[[ Source material open ]]
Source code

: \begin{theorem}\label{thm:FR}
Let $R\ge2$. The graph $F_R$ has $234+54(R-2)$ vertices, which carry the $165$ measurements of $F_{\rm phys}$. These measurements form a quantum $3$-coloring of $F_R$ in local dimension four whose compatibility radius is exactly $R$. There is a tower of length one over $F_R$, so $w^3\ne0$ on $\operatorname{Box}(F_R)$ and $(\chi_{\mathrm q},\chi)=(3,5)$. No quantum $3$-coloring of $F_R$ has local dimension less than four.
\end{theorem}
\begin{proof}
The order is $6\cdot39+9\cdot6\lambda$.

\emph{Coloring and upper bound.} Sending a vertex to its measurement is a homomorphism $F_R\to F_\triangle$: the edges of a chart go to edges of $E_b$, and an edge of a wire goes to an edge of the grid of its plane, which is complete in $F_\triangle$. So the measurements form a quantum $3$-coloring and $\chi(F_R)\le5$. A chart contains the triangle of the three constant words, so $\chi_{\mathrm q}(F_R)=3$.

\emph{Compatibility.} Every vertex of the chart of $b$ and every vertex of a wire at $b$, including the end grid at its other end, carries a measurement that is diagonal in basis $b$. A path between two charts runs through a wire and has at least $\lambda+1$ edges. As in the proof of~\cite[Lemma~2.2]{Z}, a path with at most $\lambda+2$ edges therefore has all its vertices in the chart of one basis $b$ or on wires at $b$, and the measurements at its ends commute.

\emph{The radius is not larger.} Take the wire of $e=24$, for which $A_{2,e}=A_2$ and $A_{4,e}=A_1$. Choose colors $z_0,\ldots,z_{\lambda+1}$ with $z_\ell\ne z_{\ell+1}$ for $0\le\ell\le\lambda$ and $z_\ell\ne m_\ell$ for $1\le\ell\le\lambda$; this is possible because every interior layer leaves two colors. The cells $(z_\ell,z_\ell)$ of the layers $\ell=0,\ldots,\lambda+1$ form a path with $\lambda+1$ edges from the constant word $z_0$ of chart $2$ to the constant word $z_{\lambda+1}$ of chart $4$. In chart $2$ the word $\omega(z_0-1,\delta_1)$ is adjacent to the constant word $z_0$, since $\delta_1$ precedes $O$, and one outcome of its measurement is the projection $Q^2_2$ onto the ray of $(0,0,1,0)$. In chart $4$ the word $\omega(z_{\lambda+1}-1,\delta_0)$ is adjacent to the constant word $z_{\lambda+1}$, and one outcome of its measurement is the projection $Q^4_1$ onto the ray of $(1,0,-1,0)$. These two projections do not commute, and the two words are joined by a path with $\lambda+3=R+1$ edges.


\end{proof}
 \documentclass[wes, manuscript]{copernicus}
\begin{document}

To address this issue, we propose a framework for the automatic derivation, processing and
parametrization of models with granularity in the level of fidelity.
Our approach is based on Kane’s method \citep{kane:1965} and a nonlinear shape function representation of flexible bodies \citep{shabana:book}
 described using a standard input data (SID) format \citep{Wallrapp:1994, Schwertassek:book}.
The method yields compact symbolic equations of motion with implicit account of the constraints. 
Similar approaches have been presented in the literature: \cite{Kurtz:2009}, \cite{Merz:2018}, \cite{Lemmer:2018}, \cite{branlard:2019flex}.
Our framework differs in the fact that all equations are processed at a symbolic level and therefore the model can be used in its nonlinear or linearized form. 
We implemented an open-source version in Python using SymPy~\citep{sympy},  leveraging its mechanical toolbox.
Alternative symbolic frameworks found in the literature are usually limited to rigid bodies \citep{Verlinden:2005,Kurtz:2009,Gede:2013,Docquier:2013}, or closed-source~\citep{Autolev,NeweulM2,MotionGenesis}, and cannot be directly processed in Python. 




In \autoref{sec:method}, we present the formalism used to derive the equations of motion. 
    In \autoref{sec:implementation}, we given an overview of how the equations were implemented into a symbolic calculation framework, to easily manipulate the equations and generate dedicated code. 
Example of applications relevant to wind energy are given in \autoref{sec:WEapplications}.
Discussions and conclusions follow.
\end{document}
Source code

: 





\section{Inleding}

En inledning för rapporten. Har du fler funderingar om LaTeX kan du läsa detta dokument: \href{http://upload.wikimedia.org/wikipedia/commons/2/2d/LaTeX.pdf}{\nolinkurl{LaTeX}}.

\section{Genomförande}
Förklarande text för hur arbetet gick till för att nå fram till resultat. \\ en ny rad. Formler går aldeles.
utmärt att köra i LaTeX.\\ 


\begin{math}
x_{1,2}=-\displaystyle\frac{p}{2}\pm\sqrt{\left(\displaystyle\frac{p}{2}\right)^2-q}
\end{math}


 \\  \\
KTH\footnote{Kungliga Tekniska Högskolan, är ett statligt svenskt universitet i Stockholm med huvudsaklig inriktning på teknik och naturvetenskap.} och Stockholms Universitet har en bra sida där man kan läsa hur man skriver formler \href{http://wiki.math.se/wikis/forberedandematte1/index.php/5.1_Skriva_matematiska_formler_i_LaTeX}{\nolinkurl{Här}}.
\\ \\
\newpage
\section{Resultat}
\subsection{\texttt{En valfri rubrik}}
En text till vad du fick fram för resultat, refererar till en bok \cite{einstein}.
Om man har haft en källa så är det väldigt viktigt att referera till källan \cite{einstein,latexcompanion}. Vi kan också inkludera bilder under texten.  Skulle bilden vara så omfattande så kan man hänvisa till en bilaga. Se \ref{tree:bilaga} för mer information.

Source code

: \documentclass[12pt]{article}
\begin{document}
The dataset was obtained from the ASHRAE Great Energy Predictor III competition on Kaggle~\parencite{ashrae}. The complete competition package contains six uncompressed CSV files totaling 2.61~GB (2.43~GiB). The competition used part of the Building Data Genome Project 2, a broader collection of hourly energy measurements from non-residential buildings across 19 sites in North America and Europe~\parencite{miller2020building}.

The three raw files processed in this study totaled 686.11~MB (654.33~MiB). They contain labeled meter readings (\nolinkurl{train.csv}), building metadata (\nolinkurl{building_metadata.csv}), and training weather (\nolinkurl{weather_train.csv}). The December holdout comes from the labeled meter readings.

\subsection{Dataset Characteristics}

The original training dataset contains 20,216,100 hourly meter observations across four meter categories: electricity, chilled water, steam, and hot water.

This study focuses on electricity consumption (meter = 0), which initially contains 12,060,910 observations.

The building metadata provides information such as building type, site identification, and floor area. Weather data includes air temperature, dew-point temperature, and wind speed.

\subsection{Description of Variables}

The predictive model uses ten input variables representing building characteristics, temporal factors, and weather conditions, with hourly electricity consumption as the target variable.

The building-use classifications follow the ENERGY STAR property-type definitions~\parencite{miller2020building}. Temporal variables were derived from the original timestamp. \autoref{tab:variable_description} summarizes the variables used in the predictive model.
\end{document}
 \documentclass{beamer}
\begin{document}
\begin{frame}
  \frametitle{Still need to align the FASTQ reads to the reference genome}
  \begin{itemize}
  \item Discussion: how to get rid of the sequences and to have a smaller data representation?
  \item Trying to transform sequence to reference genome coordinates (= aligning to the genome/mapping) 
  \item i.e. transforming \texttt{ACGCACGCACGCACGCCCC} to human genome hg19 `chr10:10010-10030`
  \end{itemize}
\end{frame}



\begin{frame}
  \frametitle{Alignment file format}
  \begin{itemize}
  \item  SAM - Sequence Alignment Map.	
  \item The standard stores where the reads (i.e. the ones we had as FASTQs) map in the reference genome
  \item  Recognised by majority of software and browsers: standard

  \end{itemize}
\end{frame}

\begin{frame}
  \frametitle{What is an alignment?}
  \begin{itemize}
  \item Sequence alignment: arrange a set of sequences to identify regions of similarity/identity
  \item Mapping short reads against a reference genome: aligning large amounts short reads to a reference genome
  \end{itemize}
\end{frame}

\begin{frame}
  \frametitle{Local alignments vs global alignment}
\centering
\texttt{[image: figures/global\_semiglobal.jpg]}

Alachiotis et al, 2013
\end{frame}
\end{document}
[[ Source material closed ]]
• **Description of the task**: Each line above is to be set down again verbatim.

• **Exercise response**:
Source code

: \begin{theorem}\label{thm:FR}
Let $R\ge2$. The graph $F_R$ has $234+54(R-2)$ vertices, which carry the $165$ measurements of $F_{\rm phys}$. These measurements form a quantum $3$-coloring of $F_R$ in local dimension four whose compatibility radius is exactly $R$. There is a tower of length one over $F_R$, so $w^3\ne0$ on $\operatorname{Box}(F_R)$ and $(\chi_{\mathrm q},\chi)=(3,5)$. No quantum $3$-coloring of $F_R$ has local dimension less than four.
\end{theorem}
\begin{proof}
The order is $6\cdot39+9\cdot6\lambda$.

\emph{Coloring and upper bound.} Sending a vertex to its measurement is a homomorphism $F_R\to F_\triangle$: the edges of a chart go to edges of $E_b$, and an edge of a wire goes to an edge of the grid of its plane, which is complete in $F_\triangle$. So the measurements form a quantum $3$-coloring and $\chi(F_R)\le5$. A chart contains the triangle of the three constant words, so $\chi_{\mathrm q}(F_R)=3$.

\emph{Compatibility.} Every vertex of the chart of $b$ and every vertex of a wire at $b$, including the end grid at its other end, carries a measurement that is diagonal in basis $b$. A path between two charts runs through a wire and has at least $\lambda+1$ edges. As in the proof of~\cite[Lemma~2.2]{Z}, a path with at most $\lambda+2$ edges therefore has all its vertices in the chart of one basis $b$ or on wires at $b$, and the measurements at its ends commute.

\emph{The radius is not larger.} Take the wire of $e=24$, for which $A_{2,e}=A_2$ and $A_{4,e}=A_1$. Choose colors $z_0,\ldots,z_{\lambda+1}$ with $z_\ell\ne z_{\ell+1}$ for $0\le\ell\le\lambda$ and $z_\ell\ne m_\ell$ for $1\le\ell\le\lambda$; this is possible because every interior layer leaves two colors. The cells $(z_\ell,z_\ell)$ of the layers $\ell=0,\ldots,\lambda+1$ form a path with $\lambda+1$ edges from the constant word $z_0$ of chart $2$ to the constant word $z_{\lambda+1}$ of chart $4$. In chart $2$ the word $\omega(z_0-1,\delta_1)$ is adjacent to the constant word $z_0$, since $\delta_1$ precedes $O$, and one outcome of its measurement is the projection $Q^2_2$ onto the ray of $(0,0,1,0)$. In chart $4$ the word $\omega(z_{\lambda+1}-1,\delta_0)$ is adjacent to the constant word $z_{\lambda+1}$, and one outcome of its measurement is the projection $Q^4_1$ onto the ray of $(1,0,-1,0)$. These two projections do not commute, and the two words are joined by a path with $\lambda+3=R+1$ edges.


\end{proof}
 \documentclass[wes, manuscript]{copernicus}
\begin{document}

To address this issue, we propose a framework for the automatic derivation, processing and
parametrization of models with granularity in the level of fidelity.
Our approach is based on Kane’s method \citep{kane:1965} and a nonlinear shape function representation of flexible bodies \citep{shabana:book}
 described using a standard input data (SID) format \citep{Wallrapp:1994, Schwertassek:book}.
The method yields compact symbolic equations of motion with implicit account of the constraints. 
Similar approaches have been presented in the literature: \cite{Kurtz:2009}, \cite{Merz:2018}, \cite{Lemmer:2018}, \cite{branlard:2019flex}.
Our framework differs in the fact that all equations are processed at a symbolic level and therefore the model can be used in its nonlinear or linearized form. 
We implemented an open-source version in Python using SymPy~\citep{sympy},  leveraging its mechanical toolbox.
Alternative symbolic frameworks found in the literature are usually limited to rigid bodies \citep{Verlinden:2005,Kurtz:2009,Gede:2013,Docquier:2013}, or closed-source~\citep{Autolev,NeweulM2,MotionGenesis}, and cannot be directly processed in Python. 




In \autoref{sec:method}, we present the formalism used to derive the equations of motion. 
    In \autoref{sec:implementation}, we given an overview of how the equations were implemented into a symbolic calculation framework, to easily manipulate the equations and generate dedicated code. 
Example of applications relevant to wind energy are given in \autoref{sec:WEapplications}.
Discussions and conclusions follow.
\end{document}
Source code

: 





\section{Inleding}

En inledning för rapporten. Har du fler funderingar om LaTeX kan du läsa detta dokument: \href{http://upload.wikimedia.org/wikipedia/commons/2/2d/LaTeX.pdf}{\nolinkurl{LaTeX}}.

\section{Genomförande}
Förklarande text för hur arbetet gick till för att nå fram till resultat. \\ en ny rad. Formler går aldeles.
utmärt att köra i LaTeX.\\ 


\begin{math}
x_{1,2}=-\displaystyle\frac{p}{2}\pm\sqrt{\left(\displaystyle\frac{p}{2}\right)^2-q}
\end{math}


 \\  \\
KTH\footnote{Kungliga Tekniska Högskolan, är ett statligt svenskt universitet i Stockholm med huvudsaklig inriktning på teknik och naturvetenskap.} och Stockholms Universitet har en bra sida där man kan läsa hur man skriver formler \href{http://wiki.math.se/wikis/forberedandematte1/index.php/5.1_Skriva_matematiska_formler_i_LaTeX}{\nolinkurl{Här}}.
\\ \\
\newpage
\section{Resultat}
\subsection{\texttt{En valfri rubrik}}
En text till vad du fick fram för resultat, refererar till en bok \cite{einstein}.
Om man har haft en källa så är det väldigt viktigt att referera till källan \cite{einstein,latexcompanion}. Vi kan också inkludera bilder under texten.  Skulle bilden vara så omfattande så kan man hänvisa till en bilaga. Se \ref{tree:bilaga} för mer information.

Source code

: \documentclass[12pt]{article}
\begin{document}
The dataset was obtained from the ASHRAE Great Energy Predictor III competition on Kaggle~\parencite{ashrae}. The complete competition package contains six uncompressed CSV files totaling 2.61~GB (2.43~GiB). The competition used part of the Building Data Genome Project 2, a broader collection of hourly energy measurements from non-residential buildings across 19 sites in North America and Europe~\parencite{miller2020building}.

The three raw files processed in this study totaled 686.11~MB (654.33~MiB). They contain labeled meter readings (\nolinkurl{train.csv}), building metadata (\nolinkurl{building_metadata.csv}), and training weather (\nolinkurl{weather_train.csv}). The December holdout comes from the labeled meter readings.

\subsection{Dataset Characteristics}

The original training dataset contains 20,216,100 hourly meter observations across four meter categories: electricity, chilled water, steam, and hot water.

This study focuses on electricity consumption (meter = 0), which initially contains 12,060,910 observations.

The building metadata provides information such as building type, site identification, and floor area. Weather data includes air temperature, dew-point temperature, and wind speed.

\subsection{Description of Variables}

The predictive model uses ten input variables representing building characteristics, temporal factors, and weather conditions, with hourly electricity consumption as the target variable.

The building-use classifications follow the ENERGY STAR property-type definitions~\parencite{miller2020building}. Temporal variables were derived from the original timestamp. \autoref{tab:variable_description} summarizes the variables used in the predictive model.
\end{document}
 \documentclass{beamer}
\begin{document}
\begin{frame}
  \frametitle{Still need to align the FASTQ reads to the reference genome}
  \begin{itemize}
  \item Discussion: how to get rid of the sequences and to have a smaller data representation?
  \item Trying to transform sequence to reference genome coordinates (= aligning to the genome/mapping) 
  \item i.e. transforming \texttt{ACGCACGCACGCACGCCCC} to human genome hg19 `chr10:10010-10030`
  \end{itemize}
\end{frame}



\begin{frame}
  \frametitle{Alignment file format}
  \begin{itemize}
  \item  SAM - Sequence Alignment Map.	
  \item The standard stores where the reads (i.e. the ones we had as FASTQs) map in the reference genome
  \item  Recognised by majority of software and browsers: standard

  \end{itemize}
\end{frame}

\begin{frame}
  \frametitle{What is an alignment?}
  \begin{itemize}
  \item Sequence alignment: arrange a set of sequences to identify regions of similarity/identity
  \item Mapping short reads against a reference genome: aligning large amounts short reads to a reference genome
  \end{itemize}
\end{frame}

\begin{frame}
  \frametitle{Local alignments vs global alignment}
\centering
\texttt{[image: figures/global\_semiglobal.jpg]}

Alachiotis et al, 2013
\end{frame}
\end{document}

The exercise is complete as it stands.